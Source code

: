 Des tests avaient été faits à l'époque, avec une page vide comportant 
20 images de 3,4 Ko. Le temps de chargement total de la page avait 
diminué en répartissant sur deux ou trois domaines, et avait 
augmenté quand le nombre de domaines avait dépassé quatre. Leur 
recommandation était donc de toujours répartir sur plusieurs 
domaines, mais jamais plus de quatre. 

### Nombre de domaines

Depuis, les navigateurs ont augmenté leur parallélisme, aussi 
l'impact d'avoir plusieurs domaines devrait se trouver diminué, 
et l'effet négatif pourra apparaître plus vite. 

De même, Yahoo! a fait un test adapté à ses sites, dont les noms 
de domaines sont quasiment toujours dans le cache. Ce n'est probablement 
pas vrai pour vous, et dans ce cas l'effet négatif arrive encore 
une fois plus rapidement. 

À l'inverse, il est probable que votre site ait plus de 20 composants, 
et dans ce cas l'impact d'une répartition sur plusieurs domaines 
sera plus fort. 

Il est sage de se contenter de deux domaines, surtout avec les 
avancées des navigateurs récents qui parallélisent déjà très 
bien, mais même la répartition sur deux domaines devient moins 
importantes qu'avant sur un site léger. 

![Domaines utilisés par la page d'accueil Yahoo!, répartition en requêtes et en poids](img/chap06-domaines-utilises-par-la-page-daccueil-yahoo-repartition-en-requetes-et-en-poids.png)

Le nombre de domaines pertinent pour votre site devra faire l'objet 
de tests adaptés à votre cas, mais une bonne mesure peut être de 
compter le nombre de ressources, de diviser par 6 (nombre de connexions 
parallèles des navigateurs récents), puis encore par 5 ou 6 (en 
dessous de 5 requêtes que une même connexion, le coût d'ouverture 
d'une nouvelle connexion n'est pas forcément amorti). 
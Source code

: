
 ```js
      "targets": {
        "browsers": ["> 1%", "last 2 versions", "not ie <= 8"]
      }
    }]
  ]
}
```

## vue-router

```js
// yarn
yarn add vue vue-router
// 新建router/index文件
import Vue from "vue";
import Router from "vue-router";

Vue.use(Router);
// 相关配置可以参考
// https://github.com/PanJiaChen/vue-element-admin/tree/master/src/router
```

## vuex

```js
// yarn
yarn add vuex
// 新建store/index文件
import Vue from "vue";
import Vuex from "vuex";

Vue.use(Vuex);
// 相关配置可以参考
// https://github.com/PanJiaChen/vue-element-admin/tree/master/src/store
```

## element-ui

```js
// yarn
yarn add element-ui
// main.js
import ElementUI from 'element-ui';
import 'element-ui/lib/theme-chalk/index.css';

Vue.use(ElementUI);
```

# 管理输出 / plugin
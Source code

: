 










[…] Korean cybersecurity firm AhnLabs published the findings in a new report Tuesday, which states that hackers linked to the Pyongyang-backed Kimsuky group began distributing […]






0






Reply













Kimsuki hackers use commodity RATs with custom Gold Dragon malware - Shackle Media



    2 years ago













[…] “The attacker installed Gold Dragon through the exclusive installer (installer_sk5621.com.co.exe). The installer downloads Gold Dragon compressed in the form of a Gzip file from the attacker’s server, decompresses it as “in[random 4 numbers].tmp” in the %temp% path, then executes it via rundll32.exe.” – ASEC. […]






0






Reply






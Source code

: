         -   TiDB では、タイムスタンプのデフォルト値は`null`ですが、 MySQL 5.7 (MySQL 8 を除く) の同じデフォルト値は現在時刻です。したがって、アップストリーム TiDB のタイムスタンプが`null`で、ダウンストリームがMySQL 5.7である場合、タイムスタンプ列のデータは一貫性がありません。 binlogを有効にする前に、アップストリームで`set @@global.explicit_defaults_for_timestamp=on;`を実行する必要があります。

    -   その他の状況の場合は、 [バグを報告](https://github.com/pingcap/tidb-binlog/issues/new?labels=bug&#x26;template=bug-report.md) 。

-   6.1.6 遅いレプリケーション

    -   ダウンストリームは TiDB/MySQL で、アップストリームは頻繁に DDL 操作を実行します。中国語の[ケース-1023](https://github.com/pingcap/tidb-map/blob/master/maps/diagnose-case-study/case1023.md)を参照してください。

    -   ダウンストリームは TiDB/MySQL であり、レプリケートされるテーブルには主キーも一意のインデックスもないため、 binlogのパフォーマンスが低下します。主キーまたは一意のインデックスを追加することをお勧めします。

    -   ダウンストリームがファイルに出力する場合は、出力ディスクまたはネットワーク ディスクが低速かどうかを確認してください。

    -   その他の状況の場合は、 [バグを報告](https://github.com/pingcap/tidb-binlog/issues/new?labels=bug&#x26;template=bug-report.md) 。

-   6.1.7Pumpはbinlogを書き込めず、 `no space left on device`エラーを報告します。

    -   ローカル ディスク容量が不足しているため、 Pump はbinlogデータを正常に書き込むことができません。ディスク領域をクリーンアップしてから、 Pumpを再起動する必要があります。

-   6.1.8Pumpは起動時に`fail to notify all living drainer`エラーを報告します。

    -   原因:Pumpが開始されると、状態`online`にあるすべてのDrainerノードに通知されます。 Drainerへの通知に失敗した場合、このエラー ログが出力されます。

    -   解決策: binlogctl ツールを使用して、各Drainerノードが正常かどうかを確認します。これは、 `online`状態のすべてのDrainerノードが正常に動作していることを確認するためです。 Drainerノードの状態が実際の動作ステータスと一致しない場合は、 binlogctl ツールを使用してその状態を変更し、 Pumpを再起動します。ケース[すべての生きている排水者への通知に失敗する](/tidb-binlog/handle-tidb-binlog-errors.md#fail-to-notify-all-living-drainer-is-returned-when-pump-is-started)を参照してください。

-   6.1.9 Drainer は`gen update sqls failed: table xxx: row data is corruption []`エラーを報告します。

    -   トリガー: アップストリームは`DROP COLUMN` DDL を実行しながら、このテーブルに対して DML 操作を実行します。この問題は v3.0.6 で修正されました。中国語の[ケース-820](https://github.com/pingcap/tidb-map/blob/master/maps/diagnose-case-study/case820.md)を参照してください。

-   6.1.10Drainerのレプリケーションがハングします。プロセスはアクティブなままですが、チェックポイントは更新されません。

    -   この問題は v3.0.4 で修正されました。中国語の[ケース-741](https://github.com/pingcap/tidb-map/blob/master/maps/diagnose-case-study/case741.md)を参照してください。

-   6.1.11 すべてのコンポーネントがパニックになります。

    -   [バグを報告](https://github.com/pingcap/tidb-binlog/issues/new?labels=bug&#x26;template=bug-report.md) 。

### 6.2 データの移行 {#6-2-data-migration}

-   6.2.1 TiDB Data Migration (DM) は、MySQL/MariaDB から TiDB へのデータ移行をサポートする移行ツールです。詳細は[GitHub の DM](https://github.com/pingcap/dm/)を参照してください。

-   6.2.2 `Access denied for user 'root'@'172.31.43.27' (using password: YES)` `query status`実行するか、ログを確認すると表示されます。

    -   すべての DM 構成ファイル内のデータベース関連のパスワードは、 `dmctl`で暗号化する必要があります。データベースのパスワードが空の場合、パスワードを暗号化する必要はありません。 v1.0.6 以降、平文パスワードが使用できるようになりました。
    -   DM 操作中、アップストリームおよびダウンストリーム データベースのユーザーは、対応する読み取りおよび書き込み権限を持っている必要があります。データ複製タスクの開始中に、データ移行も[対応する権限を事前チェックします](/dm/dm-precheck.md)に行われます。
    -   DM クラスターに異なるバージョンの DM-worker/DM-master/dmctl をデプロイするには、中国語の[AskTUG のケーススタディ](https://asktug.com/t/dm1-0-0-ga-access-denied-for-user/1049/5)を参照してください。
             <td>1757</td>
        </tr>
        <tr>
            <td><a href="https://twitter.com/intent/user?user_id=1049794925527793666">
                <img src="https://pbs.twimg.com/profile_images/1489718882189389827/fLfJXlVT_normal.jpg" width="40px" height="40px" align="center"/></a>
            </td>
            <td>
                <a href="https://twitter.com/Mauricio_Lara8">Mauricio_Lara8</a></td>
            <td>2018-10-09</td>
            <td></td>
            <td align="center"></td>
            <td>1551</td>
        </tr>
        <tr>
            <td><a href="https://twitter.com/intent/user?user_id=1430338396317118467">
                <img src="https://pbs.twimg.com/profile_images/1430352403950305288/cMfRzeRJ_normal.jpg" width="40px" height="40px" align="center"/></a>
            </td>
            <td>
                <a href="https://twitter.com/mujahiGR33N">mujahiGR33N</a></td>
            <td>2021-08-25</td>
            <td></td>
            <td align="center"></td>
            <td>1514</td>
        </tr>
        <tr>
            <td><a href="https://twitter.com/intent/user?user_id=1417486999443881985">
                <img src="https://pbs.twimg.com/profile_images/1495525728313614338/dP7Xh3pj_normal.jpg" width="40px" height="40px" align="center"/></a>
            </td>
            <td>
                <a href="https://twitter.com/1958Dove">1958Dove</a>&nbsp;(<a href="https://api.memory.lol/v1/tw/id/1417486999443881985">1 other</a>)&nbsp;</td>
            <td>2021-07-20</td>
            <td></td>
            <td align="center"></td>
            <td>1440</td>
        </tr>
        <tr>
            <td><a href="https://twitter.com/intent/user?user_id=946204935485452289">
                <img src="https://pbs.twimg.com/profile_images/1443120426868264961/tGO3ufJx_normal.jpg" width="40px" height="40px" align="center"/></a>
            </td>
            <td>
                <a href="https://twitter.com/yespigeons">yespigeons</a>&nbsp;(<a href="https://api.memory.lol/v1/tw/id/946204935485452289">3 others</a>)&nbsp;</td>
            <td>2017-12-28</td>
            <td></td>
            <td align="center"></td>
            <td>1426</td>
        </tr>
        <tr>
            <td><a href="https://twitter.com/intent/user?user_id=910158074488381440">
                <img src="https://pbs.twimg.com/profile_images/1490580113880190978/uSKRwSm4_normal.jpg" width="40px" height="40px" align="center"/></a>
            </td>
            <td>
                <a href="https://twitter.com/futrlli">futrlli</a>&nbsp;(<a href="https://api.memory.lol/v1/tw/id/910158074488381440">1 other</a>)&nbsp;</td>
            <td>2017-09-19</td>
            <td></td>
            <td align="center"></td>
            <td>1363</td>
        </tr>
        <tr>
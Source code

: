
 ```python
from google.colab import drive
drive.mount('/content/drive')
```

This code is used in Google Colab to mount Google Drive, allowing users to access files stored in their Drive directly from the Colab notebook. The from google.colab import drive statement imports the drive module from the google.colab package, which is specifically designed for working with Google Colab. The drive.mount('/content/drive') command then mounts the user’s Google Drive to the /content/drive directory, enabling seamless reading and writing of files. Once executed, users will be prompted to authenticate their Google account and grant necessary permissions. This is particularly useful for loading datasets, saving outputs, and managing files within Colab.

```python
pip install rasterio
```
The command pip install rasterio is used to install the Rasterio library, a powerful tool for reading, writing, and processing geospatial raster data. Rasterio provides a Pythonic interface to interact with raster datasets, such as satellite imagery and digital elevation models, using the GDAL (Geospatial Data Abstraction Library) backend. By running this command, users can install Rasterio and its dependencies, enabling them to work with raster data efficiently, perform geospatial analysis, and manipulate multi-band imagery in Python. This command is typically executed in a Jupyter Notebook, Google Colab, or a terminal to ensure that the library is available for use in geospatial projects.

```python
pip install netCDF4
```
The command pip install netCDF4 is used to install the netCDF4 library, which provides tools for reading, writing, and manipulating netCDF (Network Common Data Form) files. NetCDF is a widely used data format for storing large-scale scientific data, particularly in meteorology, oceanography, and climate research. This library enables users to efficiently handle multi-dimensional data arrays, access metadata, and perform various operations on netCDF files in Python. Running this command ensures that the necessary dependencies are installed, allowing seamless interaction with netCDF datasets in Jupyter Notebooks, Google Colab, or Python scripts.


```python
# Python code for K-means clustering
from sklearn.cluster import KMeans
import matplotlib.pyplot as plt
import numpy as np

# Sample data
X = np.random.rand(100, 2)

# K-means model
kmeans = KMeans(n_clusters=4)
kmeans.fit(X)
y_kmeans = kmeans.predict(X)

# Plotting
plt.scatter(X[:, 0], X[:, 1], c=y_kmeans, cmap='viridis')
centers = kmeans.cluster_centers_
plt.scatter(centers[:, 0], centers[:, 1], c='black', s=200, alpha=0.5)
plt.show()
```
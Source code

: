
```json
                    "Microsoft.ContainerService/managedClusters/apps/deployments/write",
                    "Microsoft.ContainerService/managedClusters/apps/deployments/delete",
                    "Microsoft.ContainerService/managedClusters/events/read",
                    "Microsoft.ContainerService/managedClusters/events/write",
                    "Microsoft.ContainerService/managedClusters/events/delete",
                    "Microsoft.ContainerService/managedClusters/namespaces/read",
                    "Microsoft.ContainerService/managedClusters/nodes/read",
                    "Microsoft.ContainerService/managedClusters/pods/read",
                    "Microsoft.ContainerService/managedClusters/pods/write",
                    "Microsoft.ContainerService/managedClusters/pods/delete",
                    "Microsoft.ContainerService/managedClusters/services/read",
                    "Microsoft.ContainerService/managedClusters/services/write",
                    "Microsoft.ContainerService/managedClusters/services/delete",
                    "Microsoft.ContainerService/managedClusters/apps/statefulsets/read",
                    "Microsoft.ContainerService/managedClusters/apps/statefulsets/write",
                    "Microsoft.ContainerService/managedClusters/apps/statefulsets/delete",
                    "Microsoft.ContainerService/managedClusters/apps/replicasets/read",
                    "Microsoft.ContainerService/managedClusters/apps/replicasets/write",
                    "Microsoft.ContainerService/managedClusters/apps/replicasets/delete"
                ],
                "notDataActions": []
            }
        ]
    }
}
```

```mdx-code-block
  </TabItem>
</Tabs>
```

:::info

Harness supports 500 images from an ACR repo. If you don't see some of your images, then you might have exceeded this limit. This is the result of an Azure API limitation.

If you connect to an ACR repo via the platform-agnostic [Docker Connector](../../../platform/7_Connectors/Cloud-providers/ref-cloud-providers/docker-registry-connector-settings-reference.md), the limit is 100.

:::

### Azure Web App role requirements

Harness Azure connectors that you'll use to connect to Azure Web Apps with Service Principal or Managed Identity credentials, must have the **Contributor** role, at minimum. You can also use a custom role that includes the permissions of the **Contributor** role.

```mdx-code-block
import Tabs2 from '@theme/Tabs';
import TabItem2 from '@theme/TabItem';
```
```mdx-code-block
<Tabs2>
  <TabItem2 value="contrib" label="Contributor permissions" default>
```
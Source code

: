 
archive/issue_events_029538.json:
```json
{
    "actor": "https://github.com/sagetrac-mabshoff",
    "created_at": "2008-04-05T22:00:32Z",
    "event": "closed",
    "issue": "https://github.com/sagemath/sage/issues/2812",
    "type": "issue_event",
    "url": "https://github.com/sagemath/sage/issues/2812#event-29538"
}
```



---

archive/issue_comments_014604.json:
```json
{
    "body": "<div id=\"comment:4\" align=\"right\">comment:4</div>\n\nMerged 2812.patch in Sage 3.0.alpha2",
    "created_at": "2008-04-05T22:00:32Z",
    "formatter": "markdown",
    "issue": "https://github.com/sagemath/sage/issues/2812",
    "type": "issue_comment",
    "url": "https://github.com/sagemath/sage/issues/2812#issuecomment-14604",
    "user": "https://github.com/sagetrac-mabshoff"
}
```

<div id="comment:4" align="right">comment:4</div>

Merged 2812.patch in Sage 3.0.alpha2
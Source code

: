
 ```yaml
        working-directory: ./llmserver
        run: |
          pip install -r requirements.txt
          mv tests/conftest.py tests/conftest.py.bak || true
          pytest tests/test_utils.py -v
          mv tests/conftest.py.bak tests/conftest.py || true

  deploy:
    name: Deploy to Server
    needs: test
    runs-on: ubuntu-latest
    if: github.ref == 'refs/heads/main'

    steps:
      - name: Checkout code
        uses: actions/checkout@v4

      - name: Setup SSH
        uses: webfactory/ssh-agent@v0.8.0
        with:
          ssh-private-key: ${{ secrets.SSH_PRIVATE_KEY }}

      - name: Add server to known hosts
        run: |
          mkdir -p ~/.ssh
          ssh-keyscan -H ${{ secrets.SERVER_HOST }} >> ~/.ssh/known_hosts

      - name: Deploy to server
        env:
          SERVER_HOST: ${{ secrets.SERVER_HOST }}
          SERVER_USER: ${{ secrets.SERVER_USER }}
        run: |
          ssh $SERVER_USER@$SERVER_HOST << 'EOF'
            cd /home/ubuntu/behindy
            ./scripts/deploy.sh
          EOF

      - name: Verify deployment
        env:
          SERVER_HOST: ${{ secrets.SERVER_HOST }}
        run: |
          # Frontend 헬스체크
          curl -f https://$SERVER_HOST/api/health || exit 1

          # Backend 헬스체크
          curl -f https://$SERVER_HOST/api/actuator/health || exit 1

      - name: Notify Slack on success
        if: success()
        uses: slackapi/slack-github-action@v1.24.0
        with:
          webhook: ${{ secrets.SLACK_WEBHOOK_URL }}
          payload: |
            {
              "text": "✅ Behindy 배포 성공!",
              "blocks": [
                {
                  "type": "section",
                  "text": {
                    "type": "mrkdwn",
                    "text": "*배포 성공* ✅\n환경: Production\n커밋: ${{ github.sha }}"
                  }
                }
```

++++

WHAT IS BEING ASKED
Write out every line from the data above that includes "requirements".

PROBLEM SOLUTION
### Azure Web App role requirements
          pip install -r requirements.txt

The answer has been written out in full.